Mercredi matin, le chef du groupuscule palestinien Ansar Allah (proche du Hezbollah), Jamal Sleiman, est parvenu à s'échapper du camp, accompagné de 17 partisans, une condition du Fateh pour mettre fin aux combats entre les deux parties. L'Agence nationale d'information (ANI, officielle), a indiqué que Sleiman, recherché par la justice libanaise, et les autres fugitifs sont partis vers la région de Mazzé, en Syrie, et que les 17 personnes l'accompagnant sont des membres de sa famille et ses gardes du corps.

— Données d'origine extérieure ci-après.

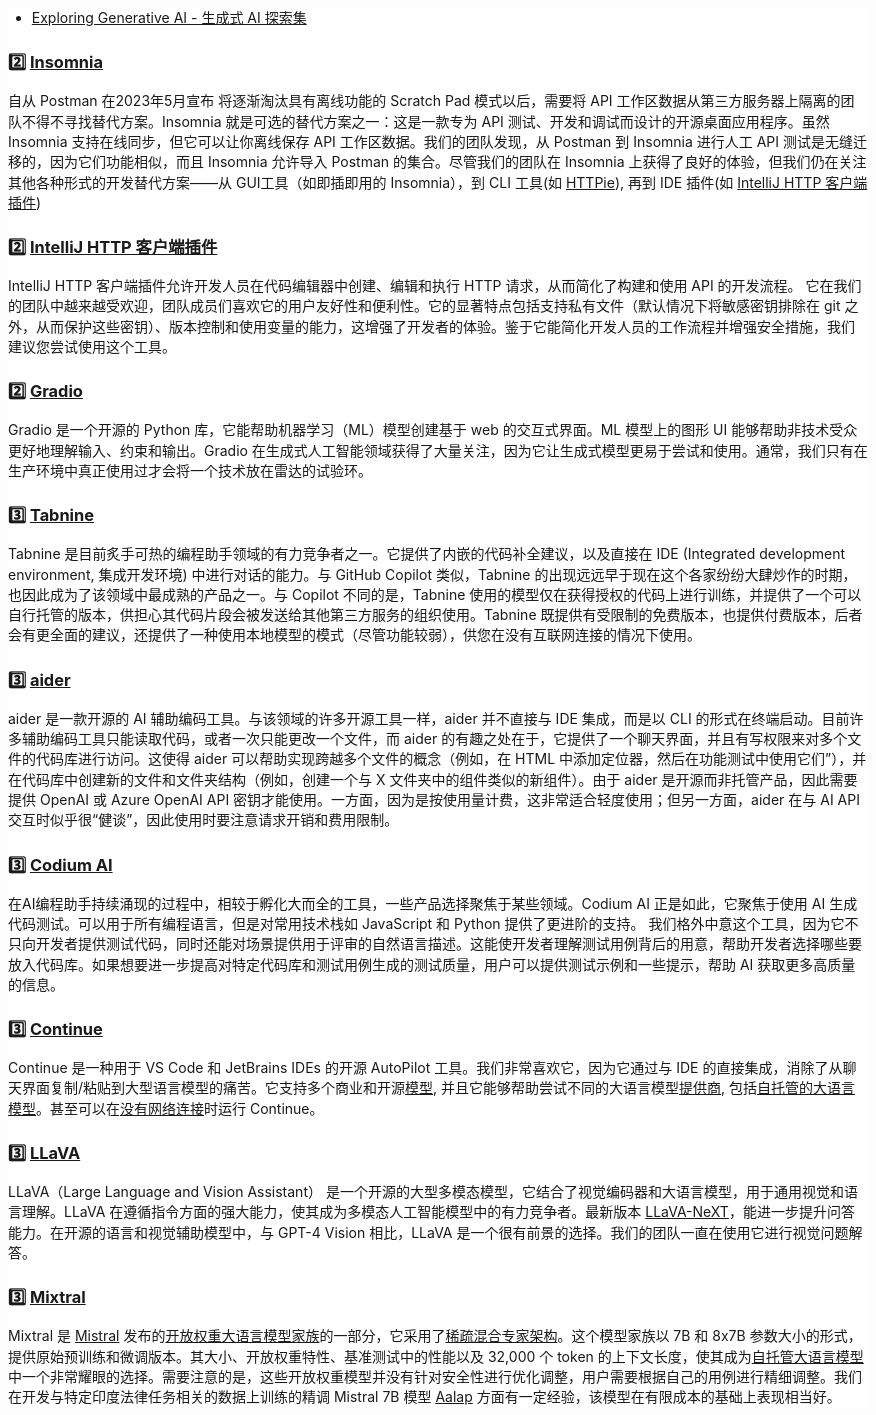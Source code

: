 - [Exploring Generative AI - 生成式 AI 探索集](https://martinfowler.com/articles/exploring-gen-ai.html)

### 2️⃣ [Insomnia][Insomnia]
自从 Postman 在2023年5月宣布 将逐渐淘汰具有离线功能的 Scratch Pad 模式以后，需要将 API 工作区数据从第三方服务器上隔离的团队不得不寻找替代方案。Insomnia 就是可选的替代方案之一：这是一款专为 API 测试、开发和调试而设计的开源桌面应用程序。虽然 Insomnia 支持在线同步，但它可以让你离线保存 API 工作区数据。我们的团队发现，从 Postman 到 Insomnia 进行人工 API 测试是无缝迁移的，因为它们功能相似，而且 Insomnia 允许导入 Postman 的集合。尽管我们的团队在 Insomnia 上获得了良好的体验，但我们仍在关注其他各种形式的开发替代方案——从 GUI工具（如即插即用的 Insomnia），到 CLI 工具(如 [HTTPie][HTTPie]), 再到 IDE 插件(如 [IntelliJ HTTP 客户端插件](https://www.jetbrains.com/help/idea/http-client-in-product-code-editor.html))

### 2️⃣ [IntelliJ HTTP 客户端插件](https://www.jetbrains.com/help/idea/http-client-in-product-code-editor.html)
IntelliJ HTTP 客户端插件允许开发人员在代码编辑器中创建、编辑和执行 HTTP 请求，从而简化了构建和使用 API 的开发流程。 它在我们的团队中越来越受欢迎，团队成员们喜欢它的用户友好性和便利性。它的显著特点包括支持私有文件（默认情况下将敏感密钥排除在 git 之外，从而保护这些密钥）、版本控制和使用变量的能力，这增强了开发者的体验。鉴于它能简化开发人员的工作流程并增强安全措施，我们建议您尝试使用这个工具。

### 2️⃣ [Gradio][Gradio]
Gradio 是一个开源的 Python 库，它能帮助机器学习（ML）模型创建基于 web 的交互式界面。ML 模型上的图形 UI 能够帮助非技术受众更好地理解输入、约束和输出。Gradio 在生成式人工智能领域获得了大量关注，因为它让生成式模型更易于尝试和使用。通常，我们只有在生产环境中真正使用过才会将一个技术放在雷达的试验环。

### 3️⃣ [Tabnine][Tabnine]
Tabnine 是目前炙手可热的编程助手领域的有力竞争者之一。它提供了内嵌的代码补全建议，以及直接在 IDE (Integrated development environment, 集成开发环境) 中进行对话的能力。与 GitHub Copilot 类似，Tabnine 的出现远远早于现在这个各家纷纷大肆炒作的时期，也因此成为了该领域中最成熟的产品之一。与 Copilot 不同的是，Tabnine 使用的模型仅在获得授权的代码上进行训练，并提供了一个可以自行托管的版本，供担心其代码片段会被发送给其他第三方服务的组织使用。Tabnine 既提供有受限制的免费版本，也提供付费版本，后者会有更全面的建议，还提供了一种使用本地模型的模式（尽管功能较弱），供您在没有互联网连接的情况下使用。

### 3️⃣ [aider][aider]
aider 是一款开源的 AI 辅助编码工具。与该领域的许多开源工具一样，aider 并不直接与 IDE 集成，而是以 CLI 的形式在终端启动。目前许多辅助编码工具只能读取代码，或者一次只能更改一个文件，而 aider 的有趣之处在于，它提供了一个聊天界面，并且有写权限来对多个文件的代码库进行访问。这使得 aider 可以帮助实现跨越多个文件的概念（例如，在 HTML 中添加定位器，然后在功能测试中使用它们”），并在代码库中创建新的文件和文件夹结构（例如，创建一个与 X 文件夹中的组件类似的新组件）。由于 aider 是开源而非托管产品，因此需要提供 OpenAI 或 Azure OpenAI API 密钥才能使用。一方面，因为是按使用量计费，这非常适合轻度使用；但另一方面，aider 在与 AI API 交互时似乎很“健谈”，因此使用时要注意请求开销和费用限制。

### 3️⃣ [Codium AI][Codium-AI]
在AI编程助手持续涌现的过程中，相较于孵化大而全的工具，一些产品选择聚焦于某些领域。Codium AI 正是如此，它聚焦于使用 AI 生成代码测试。可以用于所有编程语言，但是对常用技术栈如 JavaScript 和 Python 提供了更进阶的支持。 我们格外中意这个工具，因为它不只向开发者提供测试代码，同时还能对场景提供用于评审的自然语言描述。这能使开发者理解测试用例背后的用意，帮助开发者选择哪些要放入代码库。如果想要进一步提高对特定代码库和测试用例生成的测试质量，用户可以提供测试示例和一些提示，帮助 AI 获取更多高质量的信息。

### 3️⃣ [Continue][Continue]
Continue 是一种用于 VS Code 和 JetBrains IDEs 的开源 AutoPilot 工具。我们非常喜欢它，因为它通过与 IDE 的直接集成，消除了从聊天界面复制/粘贴到大型语言模型的痛苦。它支持多个商业和开源[模型](https://continue.dev/docs/model-setup/select-model), 并且它能够帮助尝试不同的大语言模型[提供商](https://continue.dev/docs/model-setup/select-provider), 包括[自托管的大语言模型](https://www.thoughtworks.com/zh-cn/radar/techniques/self-hosted-llms)。甚至可以在[没有网络连接](https://continue.dev/docs/walkthroughs/running-continue-without-internet)时运行 Continue。

### 3️⃣ [LLaVA][LLaVA]
LLaVA（Large Language and Vision Assistant） 是一个开源的大型多模态模型，它结合了视觉编码器和大语言模型，用于通用视觉和语言理解。LLaVA 在遵循指令方面的强大能力，使其成为多模态人工智能模型中的有力竞争者。最新版本 [LLaVA-NeXT](https://llava-vl.github.io/blog/2024-01-30-llava-next/)，能进一步提升问答能力。在开源的语言和视觉辅助模型中，与 GPT-4 Vision 相比，LLaVA 是一个很有前景的选择。我们的团队一直在使用它进行视觉问题解答。

### 3️⃣ [Mixtral][Mixtral]
Mixtral 是 [Mistral][Mistral] 发布的[开放权重大语言模型家族](https://docs.mistral.ai/models/)的一部分，它采用了[稀疏混合专家架构](https://mistral.ai/news/mixtral-of-experts/)。这个模型家族以 7B 和 8x7B 参数大小的形式，提供原始预训练和微调版本。其大小、开放权重特性、基准测试中的性能以及 32,000 个 token 的上下文长度，使其成为[自托管大语言模型](https://www.thoughtworks.com/zh-cn/radar/techniques/self-hosted-llms)中一个非常耀眼的选择。需要注意的是，这些开放权重模型并没有针对安全性进行优化调整，用户需要根据自己的用例进行精细调整。我们在开发与特定印度法律任务相关的数据上训练的精调 Mistral 7B 模型 [Aalap](https://huggingface.co/opennyaiorg/Aalap-Mistral-7B-v0.1-bf16) 方面有一定经验，该模型在有限成本的基础上表现相当好。


[Vanna]: https://github.com/vanna-ai/vanna
[Autogen]: https://microsoft.github.io/autogen/
[CrewAI]: https://www.crewai.io/
[AutoGPT]: https://github.com/Significant-Gravitas/AutoGPT
[GPT-Engineer]: https://github.com/AntonOsika/gpt-engineer
[BabyAGI]: https://github.com/yoheinakajima/babyagi
[llama.cpp]: https://github.com/ggerganov/llama.cpp
[GPT-J]: https://huggingface.co/docs/transformers/model_doc/gptj
[GPT-JT]: https://huggingface.co/togethercomputer/GPT-JT-6B-v1
[StarCoder]: https://github.com/bigcode-project/starcoder
[WizardCoder]: https://github.com/nlpxucan/WizardLM/blob/main/WizardCoder/README.md
[BigCode]: https://www.bigcode-project.org/
[Evol-Instruct]: https://github.com/nlpxucan/evol-instruct
[Kubernetes]: https://kubernetes.io/
[GitHub-Actions]: https://docs.github.com/zh/actions
[K3s]: https://k3s.io/
[sqlite3]: https://docs.python.org/3/library/sqlite3.html
[etcd]: https://etcd.io/
[Colima]: https://github.com/abiosoft/colima
[Lima-VM]: https://github.com/lima-vm/lima
[containerd]: https://containerd.io/
[Rancher-Desktop]: https://rancherdesktop.io/
[DuckDB]: https://duckdb.org/
[pandas]: https://pandas.pydata.org/
[data.table]: https://github.com/Rdatatable/data.table
[wandb]: https://wandb.ai/
[Bun]: https://github.com/oven-sh/bun
[Dify]: https://github.com/langgenius/dify
[Langfuse]: https://langfuse.com/
[pgvector]: https://github.com/pgvector/pgvector
[Qdrant]: https://github.com/qdrant/qdrant
[Chroma]: https://www.trychroma.com/
[ESRE]: https://www.elastic.co/elasticsearch/elasticsearch-relevance-engine
[DVC]: https://dvc.org/
[dbt]: https://www.getdbt.com/
[Mermaid]: https://mermaid.js.org/
[Ruff]: https://github.com/charliermarsh/ruff
[Kubeflow]: https://www.kubeflow.org/
[Insomnia]: https://insomnia.rest/
[HTTPie]: https://httpie.io/
[Gradio]: https://github.com/gradio-app/gradio
[Tabnine]: https://www.tabnine.com/
[aider]: https://github.com/paul-gauthier/aider
[Codium-AI]: https://www.codium.ai/
[Continue]: https://github.com/continuedev/continue
[LLaVA]: https://github.com/haotian-liu/LLaVA
[Mixtral]: https://docs.mistral.ai/models/#mixtral-8x7b
[Mistral]: https://mistral.ai/
[NeMo-Guardrails]: https://github.com/NVIDIA/NeMo-Guardrails
[Ollama]: https://github.com/ollama/ollama
[QAnything]: https://github.com/netease-youdao/QAnything
[Typesense]: https://github.com/typesense/typesense
[Devbox]: https://www.jetpack.io/devbox/
[PyTorch]: https://pytorch.org/
[PyTorch-Geometric]: https://pytorch-geometric.readthedocs.io/en/latest/
[TorchServe]: https://github.com/pytorch/serve
[Playwright]: https://playwright.dev/
[WebAssembly]: https://webassembly.org/
[Next.js]: https://nextjs.org/
[Ray]: https://github.com/ray-project/ray
[nanoGPT]: https://github.com/karpathy/nanoGPT
[GGML]: https://github.com/ggerganov/ggml
[GPTCache]: https://github.com/zilliztech/GPTCache
[promptfoo]: https://github.com/promptfoo/promptfoo
[LiteLLM]: https://github.com/BerriAI/litellm
[LLaMA-Factory]: https://github.com/hiyouga/LLaMA-Factory
[MLX]: https://github.com/ml-explore/mlx
[vLLM]: https://github.com/vllm-project/vllm
[SkyPilot]: https://github.com/skypilot-org/skypilot
[Rust]: http://www.rust-lang.org/
[Leptos]: https://leptos.dev/
[sauron]: https://github.com/ivanceras/sauron
[Dioxus]: https://dioxuslabs.com/
[LlamaIndex]: https://www.llamaindex.ai/
[LangChain]: https://www.langchain.com/
[Semantic-Kernel]: https://pypi.org/project/semantic-kernel/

En début d'après-midi, l'armée avait démenti des informations selon lesquelles elle aurait participé à une réunion sécuritaire dans une caserne de Saïda pour préparer le départ de Jamal Sleiman. "Le commandement de l'armée dément cette information et invite les médias à vérifier leurs informations auprès de sources compétentes avant toute publication", a souligné la troupe dans un communiqué.
Le départ de Jamal Sleiman, probablement facilité par le Hezbollah, devrait mettre un terme à la tension dans ce petit camp où les combats avaient inquiété les habitants du village libanais de Miyé w Miyé qui le jouxte. Mardi, des sources proches du dossier avaient indiqué à L'Orient-Le Jour que le Fateh exigeait que Jamal Sleiman sorte du camp en échange d'un allègement de la pression exercée sur les miliciens de sa formation. Selon ces sources, le chef d'Ansar Allah était retranché avec une quarantaine de ses partisans dans un "périmètre de sécurité" qu'il contrôle dans le camp. Le Fateh avait mobilisé ses partisans qui avaient organisé récemment un sit-in pour réclamer le départ de Jamal Sleiman. Mais le même jour, un communiqué signé des "fils de Miyé w Miyé", partagé sur les réseaux sociaux, exhortait le chef du groupuscule à demeurer dans le camp.
Selon les mêmes sources, Jamal Sleiman est recherché par la justice libanaise, notamment après les aveux de son numéro deux, arrêté en septembre pour son implication dans la tentative d'assassinat d'un responsable de la sécurité à l'ambassade de Palestine, Ismaïl Charrouf, à Saïda en janvier 2017.
La semaine dernière, après plusieurs jours de combats, les factions palestiniennes présentes dans le camp avaient conclu un accord de cessez-le feu, prévoyant notamment l'acheminement de vivres à l'intérieur du camp et le déploiement de partisans non armés du Hamas, du Front populaire pour la libération de la Palestine (FPLP) et du Front démocratique pour la libération de la Palestine (FDLP), ainsi que d'un autre groupuscule, afin de surveiller le respect du cessez-le-feu. Les accrochages avaient fait deux morts et une vingtaine de blessés dans les rangs du Fateh.